Hope that made some sense. I too wish this were more canonical, but AA setup is one of those areas vendors have been able to vary and differentiate themselves.

Thanks for the comprehensive answer!

What I am hoping for is some platform and GPU vendor independent way of doing this. From what you have said it appears that using FBOs would be the only way of achieving this. Is that correct?

That is, is there a way to programmatically set this level of antialiasing?

What exactly do you mean by this? Are you trying to actually set that value in NVIDIA’s control panel application, or do you simply want to set the antialiasing for your program?

If it’s the latter, you have two options. You can use WGL/GLX_ARB_multisample when picking your pixel format. Or you can use a multisample FBO.

The FBO method is the only way to ensure that you get exactly what you want, because that control panel can override your pixel format preferences.

It’s the latter. I am trying to achieve a certain level of antialiasing in my program without having to rely on the end user setting it in the NVIDIA Control Panel (or the equivalent for other GPU manufacturers).

OK, so with multisample FBOs, I would basically render everything to the FBO and then blast it on to the screen as required correct?

There are several ways to achieve this.

The easiest way is to chose a pixel format that supports AA you prefer when create your GL rendering context. Use attribute WGL_SAMPLES_ARB to set AA factor. For example 32 for AAx32. And pass the attributes to appropriate function, wglChoosePixelFormatARB() on Windows. You don’t need FBO for this. But if the function does not succeed, thy again with lower AA factor.

The other way is specific to NVIDIA and assumes using NVAPI to set whatever you want. You can create profiles and do everything you can in NV Control Panel (and even more). Be aware that some settings are not safe if they are accessed simultaneously from several applications.

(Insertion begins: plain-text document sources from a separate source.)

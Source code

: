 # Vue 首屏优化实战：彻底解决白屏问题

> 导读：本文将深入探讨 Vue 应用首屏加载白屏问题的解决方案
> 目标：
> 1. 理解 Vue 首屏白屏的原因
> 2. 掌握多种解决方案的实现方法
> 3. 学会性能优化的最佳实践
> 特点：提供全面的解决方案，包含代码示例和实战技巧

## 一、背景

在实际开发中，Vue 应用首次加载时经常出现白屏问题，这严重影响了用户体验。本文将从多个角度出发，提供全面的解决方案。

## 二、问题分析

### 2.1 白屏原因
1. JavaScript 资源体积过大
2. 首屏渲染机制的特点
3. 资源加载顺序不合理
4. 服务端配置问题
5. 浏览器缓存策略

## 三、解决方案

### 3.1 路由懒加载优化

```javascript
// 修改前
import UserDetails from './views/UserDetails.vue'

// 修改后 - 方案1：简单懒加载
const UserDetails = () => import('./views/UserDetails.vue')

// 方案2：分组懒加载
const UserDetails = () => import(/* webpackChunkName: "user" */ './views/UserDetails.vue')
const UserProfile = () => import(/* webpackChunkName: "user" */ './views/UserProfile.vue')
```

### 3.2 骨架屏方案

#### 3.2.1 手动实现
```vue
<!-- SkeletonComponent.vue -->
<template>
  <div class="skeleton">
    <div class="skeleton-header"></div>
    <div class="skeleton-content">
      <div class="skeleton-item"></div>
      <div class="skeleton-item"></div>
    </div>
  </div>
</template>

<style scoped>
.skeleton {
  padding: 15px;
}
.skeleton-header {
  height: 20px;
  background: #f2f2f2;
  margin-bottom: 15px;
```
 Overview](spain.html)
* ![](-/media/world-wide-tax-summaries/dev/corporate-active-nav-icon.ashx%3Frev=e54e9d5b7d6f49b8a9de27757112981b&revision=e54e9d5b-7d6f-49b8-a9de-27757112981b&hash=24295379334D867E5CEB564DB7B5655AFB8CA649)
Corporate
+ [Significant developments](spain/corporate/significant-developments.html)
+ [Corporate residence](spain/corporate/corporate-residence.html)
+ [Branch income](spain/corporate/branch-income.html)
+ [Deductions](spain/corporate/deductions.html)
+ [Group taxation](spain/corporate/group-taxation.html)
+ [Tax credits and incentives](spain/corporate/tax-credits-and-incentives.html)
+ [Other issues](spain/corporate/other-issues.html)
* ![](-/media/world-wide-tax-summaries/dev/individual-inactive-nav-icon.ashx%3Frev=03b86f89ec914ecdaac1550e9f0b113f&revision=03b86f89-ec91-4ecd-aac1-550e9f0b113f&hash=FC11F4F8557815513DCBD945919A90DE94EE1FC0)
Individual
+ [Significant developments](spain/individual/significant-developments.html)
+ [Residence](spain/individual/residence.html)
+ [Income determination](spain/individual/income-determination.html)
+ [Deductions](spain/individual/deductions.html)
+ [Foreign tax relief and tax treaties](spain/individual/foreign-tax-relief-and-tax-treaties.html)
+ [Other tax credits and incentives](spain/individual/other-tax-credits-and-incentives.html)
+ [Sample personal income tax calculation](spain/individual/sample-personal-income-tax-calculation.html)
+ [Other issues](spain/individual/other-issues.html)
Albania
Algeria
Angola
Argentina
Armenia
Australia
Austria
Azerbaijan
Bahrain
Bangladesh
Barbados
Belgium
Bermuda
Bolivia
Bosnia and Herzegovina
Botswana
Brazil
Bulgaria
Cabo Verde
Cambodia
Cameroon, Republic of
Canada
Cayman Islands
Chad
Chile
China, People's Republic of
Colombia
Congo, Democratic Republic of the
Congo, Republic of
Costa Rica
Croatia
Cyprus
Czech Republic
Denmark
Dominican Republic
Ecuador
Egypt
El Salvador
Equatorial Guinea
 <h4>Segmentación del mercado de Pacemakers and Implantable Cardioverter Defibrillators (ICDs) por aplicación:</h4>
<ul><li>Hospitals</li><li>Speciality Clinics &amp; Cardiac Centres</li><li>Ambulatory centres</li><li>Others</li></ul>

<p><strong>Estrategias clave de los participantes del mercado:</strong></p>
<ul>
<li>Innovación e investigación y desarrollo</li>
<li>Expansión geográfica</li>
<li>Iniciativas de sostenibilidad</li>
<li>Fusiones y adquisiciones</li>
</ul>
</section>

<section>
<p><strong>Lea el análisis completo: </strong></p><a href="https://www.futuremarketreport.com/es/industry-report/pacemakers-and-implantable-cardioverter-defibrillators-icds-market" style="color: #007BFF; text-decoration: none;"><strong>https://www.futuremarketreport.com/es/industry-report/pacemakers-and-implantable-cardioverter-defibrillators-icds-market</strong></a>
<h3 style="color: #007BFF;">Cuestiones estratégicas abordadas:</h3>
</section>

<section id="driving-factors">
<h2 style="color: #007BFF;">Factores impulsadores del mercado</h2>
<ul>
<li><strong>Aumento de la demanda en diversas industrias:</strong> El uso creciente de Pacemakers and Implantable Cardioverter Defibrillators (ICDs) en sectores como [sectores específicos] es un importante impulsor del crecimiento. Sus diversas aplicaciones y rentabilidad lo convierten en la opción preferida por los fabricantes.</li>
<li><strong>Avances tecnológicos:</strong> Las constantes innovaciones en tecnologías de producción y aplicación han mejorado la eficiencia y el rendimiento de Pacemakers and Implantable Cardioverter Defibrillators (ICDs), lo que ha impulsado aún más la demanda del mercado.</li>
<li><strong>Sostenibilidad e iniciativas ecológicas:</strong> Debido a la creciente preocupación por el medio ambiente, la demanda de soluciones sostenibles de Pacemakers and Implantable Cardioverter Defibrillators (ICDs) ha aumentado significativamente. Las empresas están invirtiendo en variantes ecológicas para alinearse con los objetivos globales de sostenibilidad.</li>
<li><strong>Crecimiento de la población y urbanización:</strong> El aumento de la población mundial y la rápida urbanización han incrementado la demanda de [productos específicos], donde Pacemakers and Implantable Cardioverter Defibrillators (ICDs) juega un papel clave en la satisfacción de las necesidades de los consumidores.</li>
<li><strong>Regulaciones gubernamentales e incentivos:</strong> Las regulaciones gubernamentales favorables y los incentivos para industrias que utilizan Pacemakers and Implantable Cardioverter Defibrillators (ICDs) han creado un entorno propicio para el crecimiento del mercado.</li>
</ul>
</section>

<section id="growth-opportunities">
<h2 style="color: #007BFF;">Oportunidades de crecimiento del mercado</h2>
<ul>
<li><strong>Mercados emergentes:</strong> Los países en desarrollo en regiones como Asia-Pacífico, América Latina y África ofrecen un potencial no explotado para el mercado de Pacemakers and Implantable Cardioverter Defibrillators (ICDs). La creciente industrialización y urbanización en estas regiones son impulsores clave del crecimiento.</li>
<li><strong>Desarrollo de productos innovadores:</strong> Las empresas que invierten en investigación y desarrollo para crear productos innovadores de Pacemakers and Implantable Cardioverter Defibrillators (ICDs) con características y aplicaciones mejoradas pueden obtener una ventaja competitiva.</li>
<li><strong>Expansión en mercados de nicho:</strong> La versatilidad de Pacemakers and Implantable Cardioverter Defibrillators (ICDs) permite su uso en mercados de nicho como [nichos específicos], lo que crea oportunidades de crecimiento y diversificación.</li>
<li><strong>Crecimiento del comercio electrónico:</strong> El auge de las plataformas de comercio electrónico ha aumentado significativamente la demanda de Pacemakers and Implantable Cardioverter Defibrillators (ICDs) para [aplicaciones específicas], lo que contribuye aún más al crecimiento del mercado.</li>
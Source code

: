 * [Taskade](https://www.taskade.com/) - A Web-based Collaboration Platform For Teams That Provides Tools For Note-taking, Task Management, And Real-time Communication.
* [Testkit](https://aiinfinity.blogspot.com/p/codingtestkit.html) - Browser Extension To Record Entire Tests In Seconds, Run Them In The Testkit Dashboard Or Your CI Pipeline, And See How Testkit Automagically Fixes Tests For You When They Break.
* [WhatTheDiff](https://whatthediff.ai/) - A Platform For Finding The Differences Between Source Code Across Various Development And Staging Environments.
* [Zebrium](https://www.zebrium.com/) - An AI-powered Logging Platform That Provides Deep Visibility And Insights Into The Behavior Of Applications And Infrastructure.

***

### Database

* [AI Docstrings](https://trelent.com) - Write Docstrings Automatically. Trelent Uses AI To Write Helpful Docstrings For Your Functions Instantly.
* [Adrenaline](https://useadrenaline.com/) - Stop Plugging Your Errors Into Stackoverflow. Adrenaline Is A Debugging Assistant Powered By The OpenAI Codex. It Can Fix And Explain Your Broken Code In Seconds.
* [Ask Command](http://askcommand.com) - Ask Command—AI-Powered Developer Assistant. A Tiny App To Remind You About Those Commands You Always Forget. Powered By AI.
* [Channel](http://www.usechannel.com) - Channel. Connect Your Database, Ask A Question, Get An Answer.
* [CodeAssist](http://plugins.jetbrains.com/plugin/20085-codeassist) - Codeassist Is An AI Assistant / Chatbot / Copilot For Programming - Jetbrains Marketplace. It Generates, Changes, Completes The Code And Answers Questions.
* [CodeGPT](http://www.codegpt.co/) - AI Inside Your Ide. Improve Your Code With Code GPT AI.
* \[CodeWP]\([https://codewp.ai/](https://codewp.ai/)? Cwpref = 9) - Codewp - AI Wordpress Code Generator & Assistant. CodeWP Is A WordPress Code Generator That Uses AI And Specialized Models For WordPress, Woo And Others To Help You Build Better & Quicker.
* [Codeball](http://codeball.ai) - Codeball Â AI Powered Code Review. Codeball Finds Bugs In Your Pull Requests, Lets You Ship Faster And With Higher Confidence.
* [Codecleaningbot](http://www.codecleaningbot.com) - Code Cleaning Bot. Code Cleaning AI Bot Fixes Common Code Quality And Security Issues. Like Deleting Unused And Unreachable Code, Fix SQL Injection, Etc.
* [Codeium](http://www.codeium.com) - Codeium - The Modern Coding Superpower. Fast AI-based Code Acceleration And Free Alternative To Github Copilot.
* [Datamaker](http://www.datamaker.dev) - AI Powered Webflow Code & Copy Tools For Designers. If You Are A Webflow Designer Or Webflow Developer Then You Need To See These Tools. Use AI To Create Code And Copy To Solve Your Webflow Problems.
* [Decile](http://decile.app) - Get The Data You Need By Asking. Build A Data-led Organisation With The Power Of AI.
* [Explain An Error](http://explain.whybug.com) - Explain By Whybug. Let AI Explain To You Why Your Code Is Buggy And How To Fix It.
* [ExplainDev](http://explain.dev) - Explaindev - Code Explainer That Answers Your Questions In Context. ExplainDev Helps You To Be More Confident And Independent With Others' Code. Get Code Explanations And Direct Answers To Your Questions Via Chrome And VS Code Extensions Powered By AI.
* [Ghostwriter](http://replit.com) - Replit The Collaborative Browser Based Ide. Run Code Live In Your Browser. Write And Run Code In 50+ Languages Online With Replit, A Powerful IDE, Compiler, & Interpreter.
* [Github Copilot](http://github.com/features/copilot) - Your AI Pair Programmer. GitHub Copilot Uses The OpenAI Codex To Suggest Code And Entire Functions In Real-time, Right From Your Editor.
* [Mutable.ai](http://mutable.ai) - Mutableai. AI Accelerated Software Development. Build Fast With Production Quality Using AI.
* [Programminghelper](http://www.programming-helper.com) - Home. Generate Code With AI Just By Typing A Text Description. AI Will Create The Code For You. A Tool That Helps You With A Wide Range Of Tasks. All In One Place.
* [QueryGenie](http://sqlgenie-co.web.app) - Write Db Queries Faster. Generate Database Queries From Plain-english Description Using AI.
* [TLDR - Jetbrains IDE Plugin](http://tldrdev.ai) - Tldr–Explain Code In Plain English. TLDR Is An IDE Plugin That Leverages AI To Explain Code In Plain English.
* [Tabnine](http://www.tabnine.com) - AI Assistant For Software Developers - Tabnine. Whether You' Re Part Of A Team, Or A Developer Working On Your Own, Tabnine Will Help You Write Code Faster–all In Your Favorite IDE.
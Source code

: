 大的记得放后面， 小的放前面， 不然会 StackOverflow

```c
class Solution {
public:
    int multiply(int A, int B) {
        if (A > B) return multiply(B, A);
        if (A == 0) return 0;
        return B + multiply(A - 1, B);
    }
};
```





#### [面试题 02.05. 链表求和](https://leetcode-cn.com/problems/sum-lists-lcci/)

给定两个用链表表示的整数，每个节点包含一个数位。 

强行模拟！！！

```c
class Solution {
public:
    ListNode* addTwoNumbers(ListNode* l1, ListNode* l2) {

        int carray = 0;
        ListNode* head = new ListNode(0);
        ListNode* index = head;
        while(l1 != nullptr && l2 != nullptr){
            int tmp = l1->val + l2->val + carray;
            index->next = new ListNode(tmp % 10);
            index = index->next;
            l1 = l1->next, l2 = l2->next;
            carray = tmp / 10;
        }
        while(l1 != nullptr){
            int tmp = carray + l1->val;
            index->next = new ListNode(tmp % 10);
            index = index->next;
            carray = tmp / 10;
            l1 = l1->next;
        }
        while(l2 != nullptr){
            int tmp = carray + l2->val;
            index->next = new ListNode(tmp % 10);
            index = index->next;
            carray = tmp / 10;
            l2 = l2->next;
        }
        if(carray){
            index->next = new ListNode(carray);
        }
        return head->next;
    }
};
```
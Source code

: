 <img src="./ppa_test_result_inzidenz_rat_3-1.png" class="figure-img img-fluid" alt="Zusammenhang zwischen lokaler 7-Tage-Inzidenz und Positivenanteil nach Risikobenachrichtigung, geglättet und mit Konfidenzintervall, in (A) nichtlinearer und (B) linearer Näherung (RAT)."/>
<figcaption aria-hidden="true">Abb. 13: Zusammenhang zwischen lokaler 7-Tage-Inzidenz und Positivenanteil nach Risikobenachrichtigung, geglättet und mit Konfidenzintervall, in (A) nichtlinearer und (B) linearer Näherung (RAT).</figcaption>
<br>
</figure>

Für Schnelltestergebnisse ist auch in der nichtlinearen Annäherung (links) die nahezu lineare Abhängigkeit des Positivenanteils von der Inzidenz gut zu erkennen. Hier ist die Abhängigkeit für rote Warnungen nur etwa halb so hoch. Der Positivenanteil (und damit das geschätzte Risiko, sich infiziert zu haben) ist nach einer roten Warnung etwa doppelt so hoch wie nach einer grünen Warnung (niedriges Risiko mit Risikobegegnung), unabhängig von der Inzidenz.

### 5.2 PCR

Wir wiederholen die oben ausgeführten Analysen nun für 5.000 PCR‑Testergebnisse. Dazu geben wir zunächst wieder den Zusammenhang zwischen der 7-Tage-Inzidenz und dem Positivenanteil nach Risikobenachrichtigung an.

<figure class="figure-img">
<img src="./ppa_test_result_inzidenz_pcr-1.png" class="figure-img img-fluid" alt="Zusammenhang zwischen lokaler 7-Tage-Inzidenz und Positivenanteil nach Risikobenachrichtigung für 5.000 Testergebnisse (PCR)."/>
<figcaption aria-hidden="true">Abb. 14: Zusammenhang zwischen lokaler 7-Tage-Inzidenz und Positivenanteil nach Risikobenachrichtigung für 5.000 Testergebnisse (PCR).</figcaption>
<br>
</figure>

But WGL is Windows specific I believe. I think I will use FBOs because I need a platform independent solution.

Yes, I think so.

For window AA config, the most cross-vendor method is to use the canonical “select format” routine in your GL windowing API (glX on UNIX, wgl on Windows, agl on Apple, etc.) – e.g. glXChooseFBConfig, wglChoosePixelFormat, etc. These are cross-vendor but GL windowing API specific. (This is one area the future “Desktop EGL” can help us out.)

Whereas the FBO interfaces is cross-vendor and GL windowing API independent.

But again like the FBO interface, don’t think you can get to all vendor-offered modes using the “select format” GL windowing API technique.

But WGL is Windows specific I believe.

Yes, but this is OpenGL initialization code, which is always platform specific. You’re either using (directly or indirectly) WGL or GLX to set up your window. Just modify this code so that you can use the appropriate multisample extension.

The downside of using a pure FBO solution is that you prevent the driver from allowing the user to set a particular antialiasing outside of your specific application’s settings. That is, they can’t set a single global setting for antialiasing that affects all programs.

Of course, the upside of using a pure FBO solution is that you prevent the driver from allowing the user to set a particular antialiasing outside of your specific application’s settings. It all depends on how convenient you want your application to be.

Well, that and whether you’re doing something in your application that requires the FBO version.